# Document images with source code
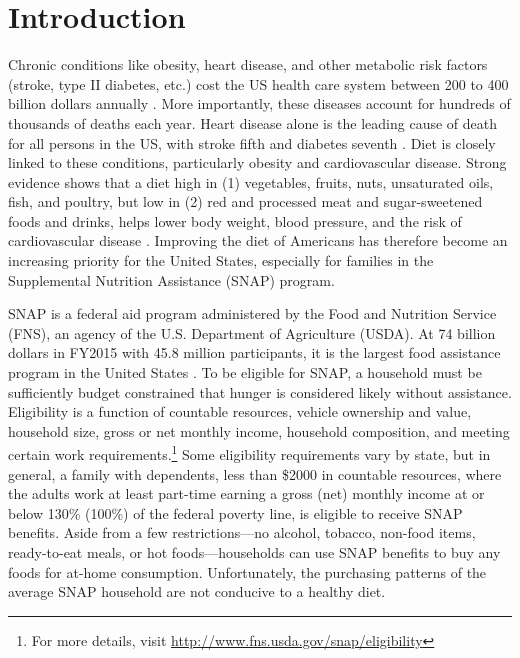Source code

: \documentclass[12pt,letterpaperpaper,]{book}
\begin{document}
\section*{Introduction}\label{intro-1}

Chronic conditions like obesity, heart disease, and other metabolic risk
factors (stroke, type II diabetes, etc.) cost the US health care system
between 200 to 400 billion dollars annually
\citep{cawley_medical_2012, chatterjee_checkup_2014}. More importantly,
these diseases account for hundreds of thousands of deaths each year.
Heart disease alone is the leading cause of death for all persons in the
US, with stroke fifth and diabetes seventh
\citep{national_center_for_health_statistics_health_2015}. Diet is
closely linked to these conditions, particularly obesity and
cardiovascular disease. Strong evidence shows that a diet high in (1)
vegetables, fruits, nuts, unsaturated oils, fish, and poultry, but low
in (2) red and processed meat and sugar-sweetened foods and drinks,
helps lower body weight, blood pressure, and the risk of cardiovascular
disease
\citep{mente_systematic_2009, nutrition_evidence_library_series_2014}.
Improving the diet of Americans has therefore become an increasing
priority for the United States, especially for families in the
Supplemental Nutrition Assistance (SNAP) program.

SNAP is a federal aid program administered by the Food and Nutrition
Service (FNS), an agency of the U.S. Department of Agriculture (USDA).
At 74 billion dollars in FY2015 with 45.8 million participants, it is
the largest food assistance program in the United States
\citep{usda_fns_supplemental_2016}. To be eligible for SNAP, a household
must be sufficiently budget constrained that hunger is considered likely
without assistance. Eligibility is a function of countable resources,
vehicle ownership and value, household size, gross or net monthly
income, household composition, and meeting certain work
requirements.\footnote{For more details, visit
  \url{http://www.fns.usda.gov/snap/eligibility}} Some eligibility
requirements vary by state, but in general, a family with dependents,
less than \$2000 in countable resources, where the adults work at least
part-time earning a gross (net) monthly income at or below 130\% (100\%)
of the federal poverty line, is eligible to receive SNAP benefits. Aside
from a few restrictions---no alcohol, tobacco, non-food items,
ready-to-eat meals, or hot foods---households can use SNAP benefits to
buy any foods for at-home consumption. Unfortunately, the purchasing
patterns of the average SNAP household are not conducive to a healthy
diet.
\end{document}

# Work to complete
Lines from the one containing "must be sufficiently" through the final line of the entries above are to be output exactly; omit all others.

# Answer section
must be sufficiently budget constrained that hunger is considered likely
without assistance. Eligibility is a function of countable resources,
vehicle ownership and value, household size, gross or net monthly
income, household composition, and meeting certain work
requirements.\footnote{For more details, visit
  \url{http://www.fns.usda.gov/snap/eligibility}} Some eligibility
requirements vary by state, but in general, a family with dependents,
less than \$2000 in countable resources, where the adults work at least
part-time earning a gross (net) monthly income at or below 130\% (100\%)
of the federal poverty line, is eligible to receive SNAP benefits. Aside
from a few restrictions---no alcohol, tobacco, non-food items,
ready-to-eat meals, or hot foods---households can use SNAP benefits to
buy any foods for at-home consumption. Unfortunately, the purchasing
patterns of the average SNAP household are not conducive to a healthy
diet.
\end{document}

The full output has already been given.